“What size are you anyway?”

If you’ve ever been asked this, you have probably questioned the importance of the number on your clothing tag. In a world where body trends are constantly evolving; think 90s slender vs 20s tiny-waist and curvaceous hips, does your clothing size play a big role in how you assess your health status? Or even worse, how you assess the health status of someone else?

We’ve all done it. We’ve all tried to fit in a size smaller when buying clothing, nicknaming items of clothing as “your skinny jeans” or the “diet dress”. We then coax ourselves into believing that if we fit into that size, we must be healthy. Even if we have to starve ourselves and push our bodies to the maximum; in a very unhealthy way. Here is the million-dollar question, does your clothing size determine if you are healthy?

The simple answer: No.

Personally, I have been so happy to see the body-positive movement grow. As a child, I always struggled with the idea of being bigger. Born into a family with women who are “big and strong”, I felt like I didn’t fit into the dainty world of ballet. I sometimes hated putting on my leotard, knowing that it would show my every “flaw”, and battling with the inside voices of a girl, growing into a young woman. Until one day, my amazing coach sat me down and spoke to me. There was one thing that really stuck with me; she asked “are you strong enough to stand on your toes and do the dance?”. I answered back, “yes, I’ve trained for years to be able to do this!”, and she simply said “so then your body is exactly how it needs to be”.

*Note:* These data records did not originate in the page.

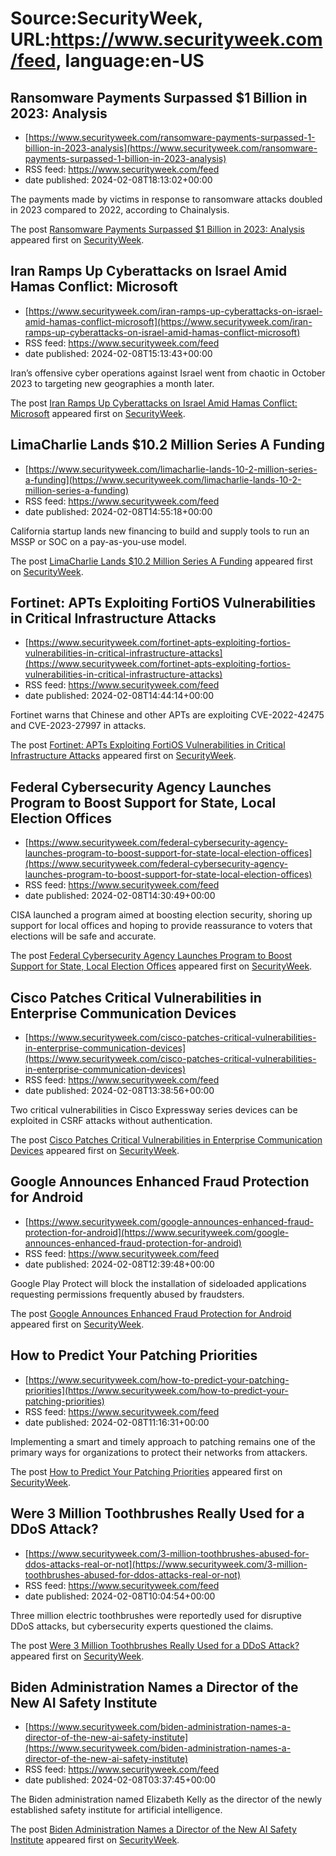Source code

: # Source:SecurityWeek, URL:https://www.securityweek.com/feed, language:en-US

## Ransomware Payments Surpassed $1 Billion in 2023: Analysis
 - [https://www.securityweek.com/ransomware-payments-surpassed-1-billion-in-2023-analysis](https://www.securityweek.com/ransomware-payments-surpassed-1-billion-in-2023-analysis)
 - RSS feed: https://www.securityweek.com/feed
 - date published: 2024-02-08T18:13:02+00:00

<p>The payments made by victims in response to ransomware attacks doubled in 2023 compared to 2022, according to Chainalysis.</p>
<p>The post <a href="https://www.securityweek.com/ransomware-payments-surpassed-1-billion-in-2023-analysis/">Ransomware Payments Surpassed $1 Billion in 2023: Analysis</a> appeared first on <a href="https://www.securityweek.com">SecurityWeek</a>.</p>

## Iran Ramps Up Cyberattacks on Israel Amid Hamas Conflict: Microsoft
 - [https://www.securityweek.com/iran-ramps-up-cyberattacks-on-israel-amid-hamas-conflict-microsoft](https://www.securityweek.com/iran-ramps-up-cyberattacks-on-israel-amid-hamas-conflict-microsoft)
 - RSS feed: https://www.securityweek.com/feed
 - date published: 2024-02-08T15:13:43+00:00

<p>Iran’s offensive cyber operations against Israel went from chaotic in October 2023 to targeting new geographies a month later.</p>
<p>The post <a href="https://www.securityweek.com/iran-ramps-up-cyberattacks-on-israel-amid-hamas-conflict-microsoft/">Iran Ramps Up Cyberattacks on Israel Amid Hamas Conflict: Microsoft</a> appeared first on <a href="https://www.securityweek.com">SecurityWeek</a>.</p>

## LimaCharlie Lands $10.2 Million Series A Funding
 - [https://www.securityweek.com/limacharlie-lands-10-2-million-series-a-funding](https://www.securityweek.com/limacharlie-lands-10-2-million-series-a-funding)
 - RSS feed: https://www.securityweek.com/feed
 - date published: 2024-02-08T14:55:18+00:00

<p>California startup lands new financing to build and supply tools to run an MSSP or SOC on a pay-as-you-use model.</p>
<p>The post <a href="https://www.securityweek.com/limacharlie-lands-10-2-million-series-a-funding/">LimaCharlie Lands $10.2 Million Series A Funding</a> appeared first on <a href="https://www.securityweek.com">SecurityWeek</a>.</p>

## Fortinet: APTs Exploiting FortiOS Vulnerabilities in Critical Infrastructure Attacks
 - [https://www.securityweek.com/fortinet-apts-exploiting-fortios-vulnerabilities-in-critical-infrastructure-attacks](https://www.securityweek.com/fortinet-apts-exploiting-fortios-vulnerabilities-in-critical-infrastructure-attacks)
 - RSS feed: https://www.securityweek.com/feed
 - date published: 2024-02-08T14:44:14+00:00

<p>Fortinet warns that Chinese and other APTs are exploiting CVE-2022-42475 and CVE-2023-27997 in attacks.</p>
<p>The post <a href="https://www.securityweek.com/fortinet-apts-exploiting-fortios-vulnerabilities-in-critical-infrastructure-attacks/">Fortinet: APTs Exploiting FortiOS Vulnerabilities in Critical Infrastructure Attacks</a> appeared first on <a href="https://www.securityweek.com">SecurityWeek</a>.</p>

## Federal Cybersecurity Agency Launches Program to Boost Support for State, Local Election Offices
 - [https://www.securityweek.com/federal-cybersecurity-agency-launches-program-to-boost-support-for-state-local-election-offices](https://www.securityweek.com/federal-cybersecurity-agency-launches-program-to-boost-support-for-state-local-election-offices)
 - RSS feed: https://www.securityweek.com/feed
 - date published: 2024-02-08T14:30:49+00:00

<p>CISA launched a program aimed at boosting election security, shoring up support for local offices and hoping to provide reassurance to voters that elections will be safe and accurate.</p>
<p>The post <a href="https://www.securityweek.com/federal-cybersecurity-agency-launches-program-to-boost-support-for-state-local-election-offices/">Federal Cybersecurity Agency Launches Program to Boost Support for State, Local Election Offices</a> appeared first on <a href="https://www.securityweek.com">SecurityWeek</a>.</p>

## Cisco Patches Critical Vulnerabilities in Enterprise Communication Devices
 - [https://www.securityweek.com/cisco-patches-critical-vulnerabilities-in-enterprise-communication-devices](https://www.securityweek.com/cisco-patches-critical-vulnerabilities-in-enterprise-communication-devices)
 - RSS feed: https://www.securityweek.com/feed
 - date published: 2024-02-08T13:38:56+00:00

<p>Two critical vulnerabilities in Cisco Expressway series devices can be exploited in CSRF attacks without authentication.</p>
<p>The post <a href="https://www.securityweek.com/cisco-patches-critical-vulnerabilities-in-enterprise-communication-devices/">Cisco Patches Critical Vulnerabilities in Enterprise Communication Devices</a> appeared first on <a href="https://www.securityweek.com">SecurityWeek</a>.</p>

## Google Announces Enhanced Fraud Protection for Android
 - [https://www.securityweek.com/google-announces-enhanced-fraud-protection-for-android](https://www.securityweek.com/google-announces-enhanced-fraud-protection-for-android)
 - RSS feed: https://www.securityweek.com/feed
 - date published: 2024-02-08T12:39:48+00:00

<p>Google Play Protect will block the installation of sideloaded applications requesting permissions frequently abused by fraudsters.</p>
<p>The post <a href="https://www.securityweek.com/google-announces-enhanced-fraud-protection-for-android/">Google Announces Enhanced Fraud Protection for Android</a> appeared first on <a href="https://www.securityweek.com">SecurityWeek</a>.</p>

## How to Predict Your Patching Priorities
 - [https://www.securityweek.com/how-to-predict-your-patching-priorities](https://www.securityweek.com/how-to-predict-your-patching-priorities)
 - RSS feed: https://www.securityweek.com/feed
 - date published: 2024-02-08T11:16:31+00:00

<p>Implementing a smart and timely approach to patching remains one of the primary ways for organizations to protect their networks from attackers.</p>
<p>The post <a href="https://www.securityweek.com/how-to-predict-your-patching-priorities/">How to Predict Your Patching Priorities</a> appeared first on <a href="https://www.securityweek.com">SecurityWeek</a>.</p>

## Were 3 Million Toothbrushes Really Used for a DDoS Attack?
 - [https://www.securityweek.com/3-million-toothbrushes-abused-for-ddos-attacks-real-or-not](https://www.securityweek.com/3-million-toothbrushes-abused-for-ddos-attacks-real-or-not)
 - RSS feed: https://www.securityweek.com/feed
 - date published: 2024-02-08T10:04:54+00:00

<p>Three million electric toothbrushes were reportedly used for disruptive DDoS attacks, but cybersecurity experts questioned the claims.</p>
<p>The post <a href="https://www.securityweek.com/3-million-toothbrushes-abused-for-ddos-attacks-real-or-not/">Were 3 Million Toothbrushes Really Used for a DDoS Attack?</a> appeared first on <a href="https://www.securityweek.com">SecurityWeek</a>.</p>

## Biden Administration Names a Director of the New AI Safety Institute
 - [https://www.securityweek.com/biden-administration-names-a-director-of-the-new-ai-safety-institute](https://www.securityweek.com/biden-administration-names-a-director-of-the-new-ai-safety-institute)
 - RSS feed: https://www.securityweek.com/feed
 - date published: 2024-02-08T03:37:45+00:00

<p>The Biden administration named Elizabeth Kelly as the director of the newly established safety institute for artificial intelligence.</p>
<p>The post <a href="https://www.securityweek.com/biden-administration-names-a-director-of-the-new-ai-safety-institute/">Biden Administration Names a Director of the New AI Safety Institute</a> appeared first on <a href="https://www.securityweek.com">SecurityWeek</a>.</p>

And that’s exactly it. If your body can do it, why shouldn’t you?! Being big and strong as a woman shouldn’t be something we should be afraid of; in fact, it should be celebrated just as it is for men. If I have to reach for a size bigger in the clothing store to accommodate my muscular legs, why should I feel ashamed? Why should I feel that I need to be two sizes smaller to look healthy; meanwhile I’m fighting an internal battle that I won’t win.

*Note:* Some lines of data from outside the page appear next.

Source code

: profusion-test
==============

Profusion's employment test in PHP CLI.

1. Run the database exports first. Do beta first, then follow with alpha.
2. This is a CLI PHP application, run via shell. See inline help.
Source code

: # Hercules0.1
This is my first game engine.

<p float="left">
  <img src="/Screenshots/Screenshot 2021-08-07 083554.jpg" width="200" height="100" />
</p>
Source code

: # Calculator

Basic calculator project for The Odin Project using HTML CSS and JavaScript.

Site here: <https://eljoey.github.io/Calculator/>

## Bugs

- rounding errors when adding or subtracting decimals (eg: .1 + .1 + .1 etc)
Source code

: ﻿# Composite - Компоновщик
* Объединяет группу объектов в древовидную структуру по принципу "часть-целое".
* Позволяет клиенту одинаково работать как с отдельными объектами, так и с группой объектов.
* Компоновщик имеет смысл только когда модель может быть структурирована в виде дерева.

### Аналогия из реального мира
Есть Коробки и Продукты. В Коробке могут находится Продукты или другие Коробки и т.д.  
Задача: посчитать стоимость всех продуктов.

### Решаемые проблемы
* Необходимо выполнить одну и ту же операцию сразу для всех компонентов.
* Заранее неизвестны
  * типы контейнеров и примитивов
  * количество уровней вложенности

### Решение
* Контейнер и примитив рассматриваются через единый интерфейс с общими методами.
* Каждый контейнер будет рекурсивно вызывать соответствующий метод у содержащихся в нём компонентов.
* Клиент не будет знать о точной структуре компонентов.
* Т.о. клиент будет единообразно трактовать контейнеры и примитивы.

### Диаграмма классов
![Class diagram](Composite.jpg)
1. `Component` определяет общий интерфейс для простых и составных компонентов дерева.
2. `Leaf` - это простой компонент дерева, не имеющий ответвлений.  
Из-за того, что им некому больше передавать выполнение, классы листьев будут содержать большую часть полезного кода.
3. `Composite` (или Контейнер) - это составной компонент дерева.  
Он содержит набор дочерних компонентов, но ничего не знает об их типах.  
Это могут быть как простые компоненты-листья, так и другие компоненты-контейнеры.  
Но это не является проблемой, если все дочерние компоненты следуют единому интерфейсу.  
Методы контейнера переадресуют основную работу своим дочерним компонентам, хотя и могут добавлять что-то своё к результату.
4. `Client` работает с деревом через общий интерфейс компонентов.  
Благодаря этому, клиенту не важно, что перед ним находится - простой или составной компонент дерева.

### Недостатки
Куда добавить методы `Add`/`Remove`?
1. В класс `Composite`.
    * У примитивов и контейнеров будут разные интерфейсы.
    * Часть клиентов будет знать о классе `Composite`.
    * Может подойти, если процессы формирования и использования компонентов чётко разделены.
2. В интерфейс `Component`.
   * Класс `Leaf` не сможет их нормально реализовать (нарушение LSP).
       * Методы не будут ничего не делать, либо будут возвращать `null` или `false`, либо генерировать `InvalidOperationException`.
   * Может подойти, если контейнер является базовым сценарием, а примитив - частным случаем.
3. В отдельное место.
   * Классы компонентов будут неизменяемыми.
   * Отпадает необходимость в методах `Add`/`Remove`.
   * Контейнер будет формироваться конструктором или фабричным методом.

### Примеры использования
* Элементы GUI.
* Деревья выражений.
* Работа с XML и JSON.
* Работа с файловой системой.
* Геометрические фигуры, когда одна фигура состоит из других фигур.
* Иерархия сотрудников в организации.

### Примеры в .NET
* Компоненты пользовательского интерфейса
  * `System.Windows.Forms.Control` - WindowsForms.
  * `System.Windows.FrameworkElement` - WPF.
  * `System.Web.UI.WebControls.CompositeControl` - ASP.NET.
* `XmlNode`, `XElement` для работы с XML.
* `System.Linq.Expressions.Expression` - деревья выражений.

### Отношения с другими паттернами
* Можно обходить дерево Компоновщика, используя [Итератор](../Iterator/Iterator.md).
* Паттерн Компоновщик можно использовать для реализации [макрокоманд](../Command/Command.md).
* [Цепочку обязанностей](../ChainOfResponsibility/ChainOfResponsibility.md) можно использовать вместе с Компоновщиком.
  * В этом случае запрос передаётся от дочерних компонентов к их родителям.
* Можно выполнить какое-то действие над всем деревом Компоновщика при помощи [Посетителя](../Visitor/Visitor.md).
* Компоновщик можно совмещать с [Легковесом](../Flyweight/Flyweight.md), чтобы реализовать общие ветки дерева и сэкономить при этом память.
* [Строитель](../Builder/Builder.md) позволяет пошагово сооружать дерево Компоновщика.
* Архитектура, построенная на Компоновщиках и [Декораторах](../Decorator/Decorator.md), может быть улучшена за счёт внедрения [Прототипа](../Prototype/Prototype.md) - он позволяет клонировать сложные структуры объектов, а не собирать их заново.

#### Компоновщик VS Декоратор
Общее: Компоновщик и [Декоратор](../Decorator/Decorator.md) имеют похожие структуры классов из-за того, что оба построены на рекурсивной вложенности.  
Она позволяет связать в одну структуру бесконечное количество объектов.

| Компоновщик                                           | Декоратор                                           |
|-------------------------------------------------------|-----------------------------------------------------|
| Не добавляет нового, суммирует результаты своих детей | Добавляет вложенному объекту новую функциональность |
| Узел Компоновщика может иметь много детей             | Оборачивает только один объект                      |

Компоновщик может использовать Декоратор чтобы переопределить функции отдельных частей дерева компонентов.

The reality is that even if we all did the same exercises and ate the same things, our bodies would look different because we are all different; and beautiful, might I add. As a woman, I have come to love my body in all it’s phases. Yes, I still look at it sometimes and think I need to change something, but as I grow, I appreciate just what myself and my body have been through. With every new personal best, I celebrate that I am big and strong, even if it means my jeans are a bit tighter around my thighs. Why? Well, like I said earlier, your size does not determine your health.

We need to move out the narrative of looking at someone and determining whether they are healthy or not; the internal battle between loving and hating our bodies is already enough, we don’t need it from others too. Instead, we should revolve our definition of health around having healthy minds and healthy bodies. We should celebrate our bodies, even if we’re not completely happy with it right now, because it deserves to be celebrated. Whether you are a mother who is adjusting to a new body, a retired athlete who is taking time away from the gym after years of being at peak performance, a young woman whose body is changing or even just somebody who likes a sweet treat – your body is worthy of love in every stage.

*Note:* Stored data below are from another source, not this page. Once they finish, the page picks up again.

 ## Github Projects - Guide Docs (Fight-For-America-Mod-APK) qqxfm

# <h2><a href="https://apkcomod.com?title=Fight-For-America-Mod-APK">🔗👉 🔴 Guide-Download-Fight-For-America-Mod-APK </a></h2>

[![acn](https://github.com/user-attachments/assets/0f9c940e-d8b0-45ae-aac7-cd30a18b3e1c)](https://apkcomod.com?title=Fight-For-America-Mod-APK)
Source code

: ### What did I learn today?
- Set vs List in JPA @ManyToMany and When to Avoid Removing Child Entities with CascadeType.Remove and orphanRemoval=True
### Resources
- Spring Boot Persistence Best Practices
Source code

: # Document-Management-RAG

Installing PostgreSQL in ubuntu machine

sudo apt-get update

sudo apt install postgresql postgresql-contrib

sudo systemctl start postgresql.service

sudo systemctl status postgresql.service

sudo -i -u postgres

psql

You do not have to be a specific size to be healthy. You do not have to starve yourself into the “diet dress”. You do not have to look a certain way to do anything. You just have to be kind to yourself, and to others, who are trying to figure out the balance between a healthy mind and a healthy body.

And if you ever forget it, remember what my coach once said, “so then your body is exactly how it needs to be”.